* EXERCISE *
For the records below, tally the lines that include the word "False" and report the number alone.

Segment Start: SUPPLIED MATERIAL

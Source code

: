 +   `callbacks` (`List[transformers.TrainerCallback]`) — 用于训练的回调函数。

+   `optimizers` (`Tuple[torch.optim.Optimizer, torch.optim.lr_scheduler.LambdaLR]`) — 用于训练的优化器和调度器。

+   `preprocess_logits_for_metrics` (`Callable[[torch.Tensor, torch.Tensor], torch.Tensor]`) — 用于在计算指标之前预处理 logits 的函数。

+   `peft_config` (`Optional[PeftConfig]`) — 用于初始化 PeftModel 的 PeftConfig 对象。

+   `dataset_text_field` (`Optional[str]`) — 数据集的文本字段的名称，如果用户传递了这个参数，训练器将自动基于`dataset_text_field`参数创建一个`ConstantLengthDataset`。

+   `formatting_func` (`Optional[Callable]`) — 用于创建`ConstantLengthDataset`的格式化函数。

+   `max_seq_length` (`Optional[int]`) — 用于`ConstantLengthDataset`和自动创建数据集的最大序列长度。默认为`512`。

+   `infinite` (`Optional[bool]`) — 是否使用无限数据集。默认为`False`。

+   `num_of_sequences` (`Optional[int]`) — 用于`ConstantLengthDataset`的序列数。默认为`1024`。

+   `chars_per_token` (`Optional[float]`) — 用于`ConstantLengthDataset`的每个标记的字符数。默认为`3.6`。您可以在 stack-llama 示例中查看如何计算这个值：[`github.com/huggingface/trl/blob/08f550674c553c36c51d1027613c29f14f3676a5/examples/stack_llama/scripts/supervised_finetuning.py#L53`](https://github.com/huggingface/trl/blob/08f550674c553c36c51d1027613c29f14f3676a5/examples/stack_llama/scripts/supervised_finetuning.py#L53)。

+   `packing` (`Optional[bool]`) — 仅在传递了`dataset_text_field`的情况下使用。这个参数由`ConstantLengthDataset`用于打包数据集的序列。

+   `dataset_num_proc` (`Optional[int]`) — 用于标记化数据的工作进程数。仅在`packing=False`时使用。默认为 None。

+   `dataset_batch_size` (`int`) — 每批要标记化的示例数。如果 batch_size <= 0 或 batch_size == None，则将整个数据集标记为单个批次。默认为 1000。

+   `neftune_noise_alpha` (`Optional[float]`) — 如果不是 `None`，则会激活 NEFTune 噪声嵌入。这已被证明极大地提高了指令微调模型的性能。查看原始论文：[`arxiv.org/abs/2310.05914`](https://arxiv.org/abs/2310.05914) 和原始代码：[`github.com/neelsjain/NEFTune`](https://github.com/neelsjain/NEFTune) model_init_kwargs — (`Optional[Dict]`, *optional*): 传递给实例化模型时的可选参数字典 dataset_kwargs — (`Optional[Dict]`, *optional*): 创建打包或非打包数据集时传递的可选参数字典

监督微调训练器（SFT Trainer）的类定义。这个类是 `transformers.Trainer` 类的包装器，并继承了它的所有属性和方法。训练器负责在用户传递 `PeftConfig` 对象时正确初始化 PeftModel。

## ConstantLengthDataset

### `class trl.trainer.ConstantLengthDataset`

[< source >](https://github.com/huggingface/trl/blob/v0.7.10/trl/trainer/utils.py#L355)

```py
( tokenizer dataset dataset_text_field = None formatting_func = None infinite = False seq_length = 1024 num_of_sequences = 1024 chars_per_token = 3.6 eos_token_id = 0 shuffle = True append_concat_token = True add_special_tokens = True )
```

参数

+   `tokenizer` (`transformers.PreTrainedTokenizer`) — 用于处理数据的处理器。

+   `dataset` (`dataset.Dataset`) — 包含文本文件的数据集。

Segment End: SUPPLIED MATERIAL

* TASK RESPONSE *
3